• [Your goal]: Repeat the data below exactly, dropping any pictures it holds.

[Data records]

——

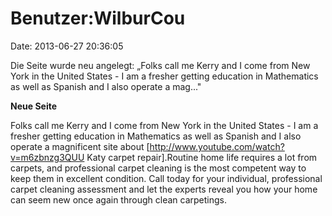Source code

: Benutzer:WilburCou
==================

Date: 2013-06-27 20:36:05

Die Seite wurde neu angelegt: „Folks call me Kerry and I come from New
York in the United States - I am a fresher getting education in
Mathematics as well as Spanish and I also operate a mag..."

**Neue Seite**

<div>

Folks call me Kerry and I come from New York in the United States - I am
a fresher getting education in Mathematics as well as Spanish and I also
operate a magnificent site about
\[http://www.youtube.com/watch?v=m6zbnzg3QUU Katy carpet
repair\].Routine home life requires a lot from carpets, and professional
carpet cleaning is the most competent way to keep them in excellent
condition. Call today for your individual, professional carpet cleaning
assessment and let the experts reveal you how your home can seem new
once again through clean carpetings.

</div>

——

• [Answer for this exercise]:
Source code

: Benutzer:WilburCou
==================

Date: 2013-06-27 20:36:05

Die Seite wurde neu angelegt: „Folks call me Kerry and I come from New
York in the United States - I am a fresher getting education in
Mathematics as well as Spanish and I also operate a mag..."

**Neue Seite**

<div>

Folks call me Kerry and I come from New York in the United States - I am
a fresher getting education in Mathematics as well as Spanish and I also
operate a magnificent site about
\[http://www.youtube.com/watch?v=m6zbnzg3QUU Katy carpet
repair\].Routine home life requires a lot from carpets, and professional
carpet cleaning is the most competent way to keep them in excellent
condition. Call today for your individual, professional carpet cleaning
assessment and let the experts reveal you how your home can seem new
once again through clean carpetings.

</div>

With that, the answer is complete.